I've been seeing more "pocket games" in recent years. Some are designed to be both small and short (play in the time it takes for your food to arrive at a restaurant, for example); others are a little longer. Board Game Geek has a user-curated list of pocket games; some of them won't meet your needs but others might. For a trip like yours, I recommend avoiding anything in the Tiny Epic line; those games have lots of small plastic customized pieces (easy to lose, hard to replace). On the other hand, card games like Sushi Go or Point Salad would work so long as you're not concerned about moisture damage to cards. For something with a little more strategy, San Juan is a card game based on Puerto Rico. (You mentioned a deck of playing cards, so I assumed cards would be ok.)
Dice games like Yahtzee (mentioned in another answer) are compact. Roll Through the Ages, an "abstraction" of Advanced Civilization that plays in about half an hour, involves more strategy than games like Point Salad. It uses dice, paper scoring sheets to track progress, and small peg-boards to track resources, but those peg-boards could be replaced with any method of tracking how many of each of six different things you currently have. Dice in different colors would work.
Games like Nine Man Morris, Hnaftafl, and Fox and Geese require small markers and a board. The board doesn't need to be rigid; you can draw or paint the board layouts on cloth. I did this for a gaming event where I needed a lot of copies of these games and needed to be able to pack them easily. For markers, you can use any small plastic "stones", beads, or similar that will stay put without rolling; take some spares, and if you lose a few, no big deal. (Pennies also work.) One possible downside is that these are usually two-player games.

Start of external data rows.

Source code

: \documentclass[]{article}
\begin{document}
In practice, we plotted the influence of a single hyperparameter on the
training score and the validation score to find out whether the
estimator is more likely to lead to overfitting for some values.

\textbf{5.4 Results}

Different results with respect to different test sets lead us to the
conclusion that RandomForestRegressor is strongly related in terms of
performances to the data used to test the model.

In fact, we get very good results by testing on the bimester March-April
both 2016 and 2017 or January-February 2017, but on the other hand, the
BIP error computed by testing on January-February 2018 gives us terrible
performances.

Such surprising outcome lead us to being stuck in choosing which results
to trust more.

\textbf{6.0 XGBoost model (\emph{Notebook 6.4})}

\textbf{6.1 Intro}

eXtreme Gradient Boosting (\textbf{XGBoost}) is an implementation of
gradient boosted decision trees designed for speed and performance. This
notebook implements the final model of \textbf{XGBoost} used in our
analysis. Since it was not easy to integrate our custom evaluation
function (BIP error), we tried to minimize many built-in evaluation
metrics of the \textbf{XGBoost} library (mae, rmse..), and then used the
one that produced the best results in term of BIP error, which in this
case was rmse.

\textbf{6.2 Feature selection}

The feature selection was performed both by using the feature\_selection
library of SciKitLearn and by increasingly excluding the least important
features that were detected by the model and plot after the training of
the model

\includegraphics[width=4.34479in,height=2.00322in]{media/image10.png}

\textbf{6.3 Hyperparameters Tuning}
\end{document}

All of the games I've listed are fairly short and not very complex. Complex board games tend to come with lots of stuff, in my experience. Maybe your group could choose one game that's a reasonable compromise of bulk/weight and complexity and, if necessary, distribute the components? A game like Power Grid (choose one board) or Settlers of Catan or Eurorails could probably be managed in this way.
I hope after your trip you'll tell us what worked for you.